SECOND LIFE by S.J. Watson

Those of you who have been following my blog for a while will know that I love S.J. Watson. I read Before I Go To Sleep back in 2012 and it’s safe to say that it was one of those life-changing books for me. BIGTS, Watson’s debut novel, was released in 2011 and has since been published in over 40 countries and turned into a film starring Nicole Kidman and Colin Firth. I’ve waited patiently for nearly four years for a second novel, and earlier this year my patience was rewarded with access to an advanced reading copy of Second Life.

Second Life is the story of London-based Julia, her husband Hugh, her adopted son Connor, and the aftermath of her Paris-based sister Kate’s death. Prior to her death, Kate, who was Connor’s biological mother, had been putting pressure on Julia and Hugh to allow her to have custody over Connor again; however, Julia and Hugh were reluctant to agree. Kate’s death is ruled accidental but Julia struggles to recover from it and makes contact with her sister’s flatmate in Paris, Anna.

Anna wants to give Julia the closure she so desperate craves, and she opens up about Kate’s online activities; Kate was regularly meeting men online for casual sex. Julia becomes obsessed with the idea that someone Kate met online was responsible for her death, and at first she logs on to websites as Kate, but soon progresses to opening her own accounts under a secret alias. Online, she meets the enigmatic Lukas, who encourages her to leave her safe world behind. Soon enough, Julia learns that some boundaries aren’t meant to be crossed, and that danger could be much closer to home than she could ever have expected.

Julia was a struggle to follow. By all accounts, at the beginning of the novel, she had a perfect life. Sure, it was safe, but she had built it that way. She had a flexible and enjoyable job, a happy marriage, and a pleasant but sometimes difficult teenage son. Unfortunately, all her relationships felt hollow to me, like Watson almost had to signpost her ability to be a good wife/mother/sister/friend. It shouldn’t be a struggle to make a character seem like a halfway decent person. Julia is overly trusting, which some reviewers seem to find naive and hard to believe, but this fits with her personality type. Her life is safe and vanilla — what reason does she have to mistrust others? It’s her self-destructive tendencies that frustrated me the most. When her life rapidly starts to fall apart around her, she doesn’t learn from her mistakes. They get repeated over and over again, which does become tiresome after a while. She is repulsed by her sister’s online life initially, but barely hesitates when it comes to her own involvement online — why? Watson passes it off as an obsessive need to understand what happened to her sister, but her rapid about-face regarding online relationships was hard to swallow. Many authors are able to write female protagonists who don’t irritate readers with silly decision-making skills, and second-half Julia let the book down overall for me.
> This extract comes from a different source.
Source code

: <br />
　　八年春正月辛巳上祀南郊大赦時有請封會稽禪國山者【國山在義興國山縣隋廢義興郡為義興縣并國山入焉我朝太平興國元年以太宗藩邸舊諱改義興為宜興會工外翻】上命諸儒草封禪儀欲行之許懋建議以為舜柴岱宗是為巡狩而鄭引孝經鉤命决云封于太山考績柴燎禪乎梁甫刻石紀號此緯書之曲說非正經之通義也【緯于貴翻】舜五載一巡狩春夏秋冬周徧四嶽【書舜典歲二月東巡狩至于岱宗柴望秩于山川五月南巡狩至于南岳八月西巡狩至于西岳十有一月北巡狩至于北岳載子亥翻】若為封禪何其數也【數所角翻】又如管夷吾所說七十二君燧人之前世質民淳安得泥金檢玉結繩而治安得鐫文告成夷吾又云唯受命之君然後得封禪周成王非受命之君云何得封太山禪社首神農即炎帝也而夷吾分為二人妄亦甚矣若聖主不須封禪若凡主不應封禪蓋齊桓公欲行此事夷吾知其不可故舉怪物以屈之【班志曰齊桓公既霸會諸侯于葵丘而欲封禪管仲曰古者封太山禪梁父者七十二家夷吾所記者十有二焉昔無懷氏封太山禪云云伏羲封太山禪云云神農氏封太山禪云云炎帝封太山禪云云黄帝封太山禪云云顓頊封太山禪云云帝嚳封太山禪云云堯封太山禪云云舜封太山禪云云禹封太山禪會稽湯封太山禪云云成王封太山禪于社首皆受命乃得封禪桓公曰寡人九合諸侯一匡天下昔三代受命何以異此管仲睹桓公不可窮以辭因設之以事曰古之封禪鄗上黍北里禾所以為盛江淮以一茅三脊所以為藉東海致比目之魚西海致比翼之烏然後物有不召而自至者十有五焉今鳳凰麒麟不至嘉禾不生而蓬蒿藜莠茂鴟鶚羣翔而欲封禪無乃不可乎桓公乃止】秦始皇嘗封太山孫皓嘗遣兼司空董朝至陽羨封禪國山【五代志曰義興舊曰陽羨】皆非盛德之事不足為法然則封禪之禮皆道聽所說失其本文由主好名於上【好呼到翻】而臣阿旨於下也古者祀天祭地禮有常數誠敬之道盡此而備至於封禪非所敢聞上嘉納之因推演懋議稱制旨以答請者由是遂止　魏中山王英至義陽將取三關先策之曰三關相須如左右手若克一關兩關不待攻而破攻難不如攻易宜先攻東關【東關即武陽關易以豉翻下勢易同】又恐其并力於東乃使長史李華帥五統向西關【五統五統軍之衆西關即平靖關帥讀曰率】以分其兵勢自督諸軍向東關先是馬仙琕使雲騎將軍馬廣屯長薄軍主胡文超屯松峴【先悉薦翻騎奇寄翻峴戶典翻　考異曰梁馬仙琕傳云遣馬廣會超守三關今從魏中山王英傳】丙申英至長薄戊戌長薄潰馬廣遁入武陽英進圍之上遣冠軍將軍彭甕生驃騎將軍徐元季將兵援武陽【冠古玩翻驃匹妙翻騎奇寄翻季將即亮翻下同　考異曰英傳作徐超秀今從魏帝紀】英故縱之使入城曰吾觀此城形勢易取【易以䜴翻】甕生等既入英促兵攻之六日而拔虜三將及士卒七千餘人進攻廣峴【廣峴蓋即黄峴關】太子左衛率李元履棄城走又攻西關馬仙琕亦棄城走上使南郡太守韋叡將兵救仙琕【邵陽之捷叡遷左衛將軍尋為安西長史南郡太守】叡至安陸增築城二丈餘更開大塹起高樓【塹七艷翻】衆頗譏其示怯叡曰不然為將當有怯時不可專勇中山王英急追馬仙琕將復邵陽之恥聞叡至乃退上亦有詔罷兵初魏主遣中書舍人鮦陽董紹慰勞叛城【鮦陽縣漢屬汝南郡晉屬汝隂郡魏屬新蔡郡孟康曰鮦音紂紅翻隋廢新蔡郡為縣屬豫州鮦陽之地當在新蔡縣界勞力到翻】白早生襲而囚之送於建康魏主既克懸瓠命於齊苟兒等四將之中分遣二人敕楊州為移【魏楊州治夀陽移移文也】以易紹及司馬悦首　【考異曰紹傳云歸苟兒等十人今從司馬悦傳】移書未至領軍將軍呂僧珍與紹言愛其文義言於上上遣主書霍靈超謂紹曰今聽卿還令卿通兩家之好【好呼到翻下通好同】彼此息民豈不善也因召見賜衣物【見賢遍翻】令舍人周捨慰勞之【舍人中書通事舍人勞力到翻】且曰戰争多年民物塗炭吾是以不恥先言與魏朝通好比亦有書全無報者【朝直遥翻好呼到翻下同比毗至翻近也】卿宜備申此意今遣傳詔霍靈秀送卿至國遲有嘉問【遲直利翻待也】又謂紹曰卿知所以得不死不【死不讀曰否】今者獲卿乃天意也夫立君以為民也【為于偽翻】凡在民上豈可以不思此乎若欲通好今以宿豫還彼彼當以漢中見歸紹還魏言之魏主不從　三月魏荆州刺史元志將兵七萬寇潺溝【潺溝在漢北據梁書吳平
This is a relatively dark and twisty novel, which is what fans of Watson’s first novel would have hoped for. It raises some important questions about online sexual escapades and persuades readers to proceed with caution when relationships move from the virtual world to the real world. Much will be said of the ending being lazy and indecisive, but I enjoyed it. So many novels that fall into the psychological thriller genre have painfully flat endings, but it would seem that Watson hasn’t forgotten how to end a novel with a bang.

It had the potential to be darker and twistier than it was, but while reading Second Life I couldn’t help but feel that Watson was consistently exercising a degree of caution. I have a love/hate relationship with second novels, especially when I am so attached to a debut, and Second Life reminded me why I feel this way. The plot, characters, and conclusion all feel 75% cooked, and that extra 25% is needed throughout much of Second Life. While it’s good, it could have been great, and I feel it will ultimately let many of Watson’s fans down.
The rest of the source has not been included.